◆ **EXERCISE DETAILS**: Exact reproduction required: the lines below from the line with "accurately, ensuring a" to the line with "It's just a", both ends included, and no others.

---------- RECORDS PROVIDED ----------

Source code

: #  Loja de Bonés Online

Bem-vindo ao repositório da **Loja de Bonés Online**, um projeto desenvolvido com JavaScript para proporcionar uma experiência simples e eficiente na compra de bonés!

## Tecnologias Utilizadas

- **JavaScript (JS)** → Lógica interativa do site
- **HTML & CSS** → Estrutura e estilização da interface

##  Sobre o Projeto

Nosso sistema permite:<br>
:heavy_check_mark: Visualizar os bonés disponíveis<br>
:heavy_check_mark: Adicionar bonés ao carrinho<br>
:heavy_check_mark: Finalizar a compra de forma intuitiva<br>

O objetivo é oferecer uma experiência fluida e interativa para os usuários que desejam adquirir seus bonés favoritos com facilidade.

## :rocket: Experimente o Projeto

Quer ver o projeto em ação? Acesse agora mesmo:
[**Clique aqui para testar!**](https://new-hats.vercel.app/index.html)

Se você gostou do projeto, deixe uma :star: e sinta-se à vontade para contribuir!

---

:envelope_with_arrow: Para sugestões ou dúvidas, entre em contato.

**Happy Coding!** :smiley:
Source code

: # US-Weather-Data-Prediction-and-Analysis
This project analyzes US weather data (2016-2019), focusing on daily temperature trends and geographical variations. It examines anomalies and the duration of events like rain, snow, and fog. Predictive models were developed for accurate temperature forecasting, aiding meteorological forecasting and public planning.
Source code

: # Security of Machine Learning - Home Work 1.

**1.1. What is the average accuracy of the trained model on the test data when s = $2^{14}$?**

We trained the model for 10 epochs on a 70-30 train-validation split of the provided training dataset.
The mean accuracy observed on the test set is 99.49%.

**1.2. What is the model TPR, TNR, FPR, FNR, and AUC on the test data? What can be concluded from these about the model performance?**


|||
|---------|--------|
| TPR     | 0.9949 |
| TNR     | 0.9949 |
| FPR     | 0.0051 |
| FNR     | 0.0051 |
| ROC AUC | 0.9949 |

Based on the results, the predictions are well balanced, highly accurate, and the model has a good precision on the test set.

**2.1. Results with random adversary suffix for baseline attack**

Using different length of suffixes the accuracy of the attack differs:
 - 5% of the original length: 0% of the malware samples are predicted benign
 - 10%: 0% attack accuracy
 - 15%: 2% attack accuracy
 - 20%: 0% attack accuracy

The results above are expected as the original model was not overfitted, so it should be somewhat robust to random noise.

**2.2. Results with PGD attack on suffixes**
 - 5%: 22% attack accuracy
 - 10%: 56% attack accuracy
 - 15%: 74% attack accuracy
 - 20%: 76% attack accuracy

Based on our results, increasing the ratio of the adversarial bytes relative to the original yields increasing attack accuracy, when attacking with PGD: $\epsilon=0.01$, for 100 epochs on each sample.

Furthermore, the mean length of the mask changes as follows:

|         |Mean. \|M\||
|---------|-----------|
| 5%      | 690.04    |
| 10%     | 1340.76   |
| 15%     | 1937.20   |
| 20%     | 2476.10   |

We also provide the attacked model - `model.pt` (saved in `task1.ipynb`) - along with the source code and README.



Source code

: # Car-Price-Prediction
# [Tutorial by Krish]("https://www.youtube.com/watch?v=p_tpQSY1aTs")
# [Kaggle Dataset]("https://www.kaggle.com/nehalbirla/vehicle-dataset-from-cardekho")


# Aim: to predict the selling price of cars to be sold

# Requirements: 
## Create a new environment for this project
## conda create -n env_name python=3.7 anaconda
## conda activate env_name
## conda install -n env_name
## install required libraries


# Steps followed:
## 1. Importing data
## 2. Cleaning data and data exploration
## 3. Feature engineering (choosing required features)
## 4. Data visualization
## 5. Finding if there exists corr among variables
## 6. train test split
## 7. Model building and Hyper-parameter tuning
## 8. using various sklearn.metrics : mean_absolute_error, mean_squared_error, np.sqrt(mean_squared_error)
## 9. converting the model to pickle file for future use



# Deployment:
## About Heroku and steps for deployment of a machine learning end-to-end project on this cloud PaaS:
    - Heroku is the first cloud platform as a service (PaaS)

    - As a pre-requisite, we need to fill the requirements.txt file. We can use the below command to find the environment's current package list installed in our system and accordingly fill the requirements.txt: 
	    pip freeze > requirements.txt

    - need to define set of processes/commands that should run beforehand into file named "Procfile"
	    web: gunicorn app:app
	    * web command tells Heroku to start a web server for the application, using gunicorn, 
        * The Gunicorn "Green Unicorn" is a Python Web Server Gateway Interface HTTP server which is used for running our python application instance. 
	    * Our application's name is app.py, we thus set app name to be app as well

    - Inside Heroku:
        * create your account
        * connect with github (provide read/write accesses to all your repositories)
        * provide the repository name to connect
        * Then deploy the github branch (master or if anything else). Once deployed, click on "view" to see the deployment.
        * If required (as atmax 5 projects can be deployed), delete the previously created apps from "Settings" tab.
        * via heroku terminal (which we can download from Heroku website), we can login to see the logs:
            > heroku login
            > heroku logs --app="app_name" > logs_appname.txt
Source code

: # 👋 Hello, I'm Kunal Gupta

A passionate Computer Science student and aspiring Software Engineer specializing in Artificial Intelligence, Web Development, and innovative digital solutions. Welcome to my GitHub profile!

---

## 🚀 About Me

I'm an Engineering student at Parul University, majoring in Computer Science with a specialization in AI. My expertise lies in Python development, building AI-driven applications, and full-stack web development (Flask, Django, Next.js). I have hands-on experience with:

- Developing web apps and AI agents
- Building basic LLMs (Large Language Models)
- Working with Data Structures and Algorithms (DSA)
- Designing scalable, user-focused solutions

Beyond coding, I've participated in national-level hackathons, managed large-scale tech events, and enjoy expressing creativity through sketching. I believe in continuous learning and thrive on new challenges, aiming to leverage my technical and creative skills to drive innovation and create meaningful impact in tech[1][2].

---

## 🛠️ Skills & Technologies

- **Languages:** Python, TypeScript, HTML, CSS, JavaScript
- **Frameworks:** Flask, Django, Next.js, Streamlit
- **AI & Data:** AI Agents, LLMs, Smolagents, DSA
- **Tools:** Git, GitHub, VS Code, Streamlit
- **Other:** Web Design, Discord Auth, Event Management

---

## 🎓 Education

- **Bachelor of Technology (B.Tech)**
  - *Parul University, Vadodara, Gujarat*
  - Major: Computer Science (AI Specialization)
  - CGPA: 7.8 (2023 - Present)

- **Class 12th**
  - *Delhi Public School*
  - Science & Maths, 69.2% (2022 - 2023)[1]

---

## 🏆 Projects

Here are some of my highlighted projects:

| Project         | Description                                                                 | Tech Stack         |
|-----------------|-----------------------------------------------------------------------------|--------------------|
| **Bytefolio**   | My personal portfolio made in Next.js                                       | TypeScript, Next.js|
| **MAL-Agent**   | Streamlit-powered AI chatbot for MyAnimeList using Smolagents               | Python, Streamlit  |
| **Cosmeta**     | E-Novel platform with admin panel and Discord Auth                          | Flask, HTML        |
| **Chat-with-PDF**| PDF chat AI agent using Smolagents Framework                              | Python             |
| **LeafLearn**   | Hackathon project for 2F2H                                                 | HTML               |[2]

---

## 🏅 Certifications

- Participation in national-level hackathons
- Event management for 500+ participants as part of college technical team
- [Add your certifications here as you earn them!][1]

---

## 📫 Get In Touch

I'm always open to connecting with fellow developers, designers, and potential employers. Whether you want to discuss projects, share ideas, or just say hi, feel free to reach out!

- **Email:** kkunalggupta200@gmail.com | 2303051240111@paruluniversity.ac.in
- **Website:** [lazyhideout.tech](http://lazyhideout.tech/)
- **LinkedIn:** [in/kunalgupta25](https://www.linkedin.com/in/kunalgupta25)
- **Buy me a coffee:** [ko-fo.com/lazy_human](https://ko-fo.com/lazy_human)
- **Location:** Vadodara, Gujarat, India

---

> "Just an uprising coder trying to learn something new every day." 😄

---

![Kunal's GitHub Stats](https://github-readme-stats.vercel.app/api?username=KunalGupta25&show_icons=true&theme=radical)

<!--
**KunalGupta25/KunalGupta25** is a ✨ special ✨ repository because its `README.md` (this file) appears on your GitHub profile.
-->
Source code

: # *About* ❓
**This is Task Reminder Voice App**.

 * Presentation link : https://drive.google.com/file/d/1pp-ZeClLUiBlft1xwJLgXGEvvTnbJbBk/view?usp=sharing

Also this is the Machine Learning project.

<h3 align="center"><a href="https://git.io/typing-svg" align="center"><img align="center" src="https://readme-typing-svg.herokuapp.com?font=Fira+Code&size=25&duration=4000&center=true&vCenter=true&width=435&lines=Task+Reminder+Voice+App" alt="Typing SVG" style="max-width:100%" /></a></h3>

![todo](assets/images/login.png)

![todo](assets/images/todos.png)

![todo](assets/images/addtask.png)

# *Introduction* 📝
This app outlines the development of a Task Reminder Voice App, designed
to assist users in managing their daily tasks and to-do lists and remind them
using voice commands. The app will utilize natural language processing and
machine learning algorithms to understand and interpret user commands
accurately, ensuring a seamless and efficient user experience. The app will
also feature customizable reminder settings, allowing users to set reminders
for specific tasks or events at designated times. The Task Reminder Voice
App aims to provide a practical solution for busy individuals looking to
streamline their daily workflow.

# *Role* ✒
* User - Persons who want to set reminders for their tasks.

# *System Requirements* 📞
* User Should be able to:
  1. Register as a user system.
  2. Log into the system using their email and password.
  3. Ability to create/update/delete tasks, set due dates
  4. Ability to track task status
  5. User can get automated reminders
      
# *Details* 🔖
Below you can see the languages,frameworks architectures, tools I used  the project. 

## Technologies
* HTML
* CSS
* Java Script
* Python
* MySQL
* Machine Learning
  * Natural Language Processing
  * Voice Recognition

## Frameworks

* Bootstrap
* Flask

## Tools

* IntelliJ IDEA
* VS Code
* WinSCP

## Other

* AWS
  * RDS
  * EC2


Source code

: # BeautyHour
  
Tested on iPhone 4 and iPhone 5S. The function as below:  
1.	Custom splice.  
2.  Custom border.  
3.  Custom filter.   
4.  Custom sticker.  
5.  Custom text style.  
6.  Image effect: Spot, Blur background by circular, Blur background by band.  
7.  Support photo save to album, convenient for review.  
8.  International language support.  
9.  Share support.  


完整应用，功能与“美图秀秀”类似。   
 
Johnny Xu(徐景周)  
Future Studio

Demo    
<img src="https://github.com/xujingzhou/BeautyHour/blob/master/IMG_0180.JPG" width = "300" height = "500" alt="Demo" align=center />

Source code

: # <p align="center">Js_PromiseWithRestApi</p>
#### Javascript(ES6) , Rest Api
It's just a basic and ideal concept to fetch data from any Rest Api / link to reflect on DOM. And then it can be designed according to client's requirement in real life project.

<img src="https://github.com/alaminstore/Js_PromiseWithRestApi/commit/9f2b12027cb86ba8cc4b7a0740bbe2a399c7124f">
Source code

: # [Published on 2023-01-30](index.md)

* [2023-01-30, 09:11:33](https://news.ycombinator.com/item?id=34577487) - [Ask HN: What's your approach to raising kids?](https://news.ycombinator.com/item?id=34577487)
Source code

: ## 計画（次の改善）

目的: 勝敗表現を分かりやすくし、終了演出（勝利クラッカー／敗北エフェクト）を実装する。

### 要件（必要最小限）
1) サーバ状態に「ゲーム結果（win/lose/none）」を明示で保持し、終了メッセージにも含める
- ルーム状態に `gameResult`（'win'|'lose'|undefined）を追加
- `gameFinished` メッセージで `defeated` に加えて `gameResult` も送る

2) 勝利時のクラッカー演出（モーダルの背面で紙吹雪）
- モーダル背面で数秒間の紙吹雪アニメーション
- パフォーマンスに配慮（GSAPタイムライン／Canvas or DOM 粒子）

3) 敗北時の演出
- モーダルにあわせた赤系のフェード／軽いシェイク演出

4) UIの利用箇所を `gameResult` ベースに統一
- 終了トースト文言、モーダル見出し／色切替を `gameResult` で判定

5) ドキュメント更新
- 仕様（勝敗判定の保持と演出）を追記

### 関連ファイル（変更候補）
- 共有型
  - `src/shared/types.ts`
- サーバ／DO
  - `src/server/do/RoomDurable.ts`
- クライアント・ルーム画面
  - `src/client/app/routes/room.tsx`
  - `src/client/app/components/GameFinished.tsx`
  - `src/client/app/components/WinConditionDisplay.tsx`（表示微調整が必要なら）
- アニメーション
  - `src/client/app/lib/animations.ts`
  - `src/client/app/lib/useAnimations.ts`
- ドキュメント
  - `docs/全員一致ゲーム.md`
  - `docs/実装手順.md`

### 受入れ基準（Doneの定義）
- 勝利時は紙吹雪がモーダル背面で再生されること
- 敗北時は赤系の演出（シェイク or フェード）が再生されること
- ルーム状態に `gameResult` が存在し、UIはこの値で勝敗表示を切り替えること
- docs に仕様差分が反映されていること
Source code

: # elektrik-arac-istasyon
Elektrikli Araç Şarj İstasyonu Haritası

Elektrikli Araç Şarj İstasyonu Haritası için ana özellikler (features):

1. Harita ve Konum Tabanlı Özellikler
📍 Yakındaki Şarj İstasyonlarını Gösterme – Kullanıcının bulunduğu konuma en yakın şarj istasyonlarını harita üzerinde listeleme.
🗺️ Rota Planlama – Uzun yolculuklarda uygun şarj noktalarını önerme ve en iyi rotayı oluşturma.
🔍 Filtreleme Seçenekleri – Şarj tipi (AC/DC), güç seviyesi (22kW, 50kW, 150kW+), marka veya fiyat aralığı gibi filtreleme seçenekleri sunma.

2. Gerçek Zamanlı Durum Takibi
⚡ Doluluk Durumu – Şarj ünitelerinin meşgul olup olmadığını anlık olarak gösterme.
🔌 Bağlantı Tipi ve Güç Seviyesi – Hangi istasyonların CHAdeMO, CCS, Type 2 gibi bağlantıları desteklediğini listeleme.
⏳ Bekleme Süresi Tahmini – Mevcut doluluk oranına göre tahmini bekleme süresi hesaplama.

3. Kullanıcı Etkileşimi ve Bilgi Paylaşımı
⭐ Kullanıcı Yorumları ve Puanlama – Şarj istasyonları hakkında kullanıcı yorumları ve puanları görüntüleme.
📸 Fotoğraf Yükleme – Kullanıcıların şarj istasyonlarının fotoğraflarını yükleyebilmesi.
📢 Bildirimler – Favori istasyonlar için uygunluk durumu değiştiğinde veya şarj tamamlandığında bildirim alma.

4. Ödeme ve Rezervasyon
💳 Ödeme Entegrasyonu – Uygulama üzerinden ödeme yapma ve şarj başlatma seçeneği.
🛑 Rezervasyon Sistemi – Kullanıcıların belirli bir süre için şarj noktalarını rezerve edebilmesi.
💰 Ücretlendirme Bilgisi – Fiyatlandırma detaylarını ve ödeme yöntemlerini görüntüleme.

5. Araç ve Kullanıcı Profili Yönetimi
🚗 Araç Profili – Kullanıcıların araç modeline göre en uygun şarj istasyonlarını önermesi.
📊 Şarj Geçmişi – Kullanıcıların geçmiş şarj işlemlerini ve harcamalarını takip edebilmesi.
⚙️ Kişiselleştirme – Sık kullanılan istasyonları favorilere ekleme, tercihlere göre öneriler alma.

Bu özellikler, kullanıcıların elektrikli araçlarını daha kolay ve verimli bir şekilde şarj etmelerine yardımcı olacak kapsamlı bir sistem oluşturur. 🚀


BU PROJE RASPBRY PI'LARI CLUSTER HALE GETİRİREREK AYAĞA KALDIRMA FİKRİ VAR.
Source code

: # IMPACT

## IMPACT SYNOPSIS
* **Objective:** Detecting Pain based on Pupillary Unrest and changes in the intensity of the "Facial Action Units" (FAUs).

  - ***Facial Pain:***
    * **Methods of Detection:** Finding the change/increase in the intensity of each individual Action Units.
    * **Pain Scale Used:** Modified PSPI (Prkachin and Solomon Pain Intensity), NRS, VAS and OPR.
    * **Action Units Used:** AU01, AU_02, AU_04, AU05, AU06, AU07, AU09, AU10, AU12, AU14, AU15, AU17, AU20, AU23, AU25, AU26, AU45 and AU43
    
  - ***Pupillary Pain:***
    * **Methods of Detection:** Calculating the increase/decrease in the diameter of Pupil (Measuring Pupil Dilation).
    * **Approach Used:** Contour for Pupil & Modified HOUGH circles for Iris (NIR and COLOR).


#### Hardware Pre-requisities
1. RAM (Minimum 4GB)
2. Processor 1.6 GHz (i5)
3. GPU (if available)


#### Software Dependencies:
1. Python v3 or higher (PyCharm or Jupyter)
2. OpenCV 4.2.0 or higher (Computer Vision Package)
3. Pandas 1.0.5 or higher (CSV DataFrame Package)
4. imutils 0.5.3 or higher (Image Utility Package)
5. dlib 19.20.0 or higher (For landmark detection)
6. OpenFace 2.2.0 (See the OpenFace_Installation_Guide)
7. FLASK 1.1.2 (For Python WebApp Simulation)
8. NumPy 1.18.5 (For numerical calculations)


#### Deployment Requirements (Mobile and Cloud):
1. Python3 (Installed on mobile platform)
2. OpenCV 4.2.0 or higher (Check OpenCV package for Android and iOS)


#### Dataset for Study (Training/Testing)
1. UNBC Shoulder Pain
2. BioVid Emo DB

----------

◆ **WRITTEN SOLUTION**:
accurately, ensuring a seamless and efficient user experience. The app will
also feature customizable reminder settings, allowing users to set reminders
for specific tasks or events at designated times. The Task Reminder Voice
App aims to provide a practical solution for busy individuals looking to
streamline their daily workflow.

# *Role* ✒
* User - Persons who want to set reminders for their tasks.

# *System Requirements* 📞
* User Should be able to:
  1. Register as a user system.
  2. Log into the system using their email and password.
  3. Ability to create/update/delete tasks, set due dates
  4. Ability to track task status
  5. User can get automated reminders
      
# *Details* 🔖
Below you can see the languages,frameworks architectures, tools I used  the project. 

## Technologies
* HTML
* CSS
* Java Script
* Python
* MySQL
* Machine Learning
  * Natural Language Processing
  * Voice Recognition

## Frameworks

* Bootstrap
* Flask

## Tools

* IntelliJ IDEA
* VS Code
* WinSCP

## Other

* AWS
  * RDS
  * EC2


Source code

: # BeautyHour
  
Tested on iPhone 4 and iPhone 5S. The function as below:  
1.	Custom splice.  
2.  Custom border.  
3.  Custom filter.   
4.  Custom sticker.  
5.  Custom text style.  
6.  Image effect: Spot, Blur background by circular, Blur background by band.  
7.  Support photo save to album, convenient for review.  
8.  International language support.  
9.  Share support.  


完整应用，功能与“美图秀秀”类似。   
 
Johnny Xu(徐景周)  
Future Studio

Demo    
<img src="https://github.com/xujingzhou/BeautyHour/blob/master/IMG_0180.JPG" width = "300" height = "500" alt="Demo" align=center />

Source code

: # <p align="center">Js_PromiseWithRestApi</p>
#### Javascript(ES6) , Rest Api
It's just a basic and ideal concept to fetch data from any Rest Api / link to reflect on DOM. And then it can be designed according to client's requirement in real life project.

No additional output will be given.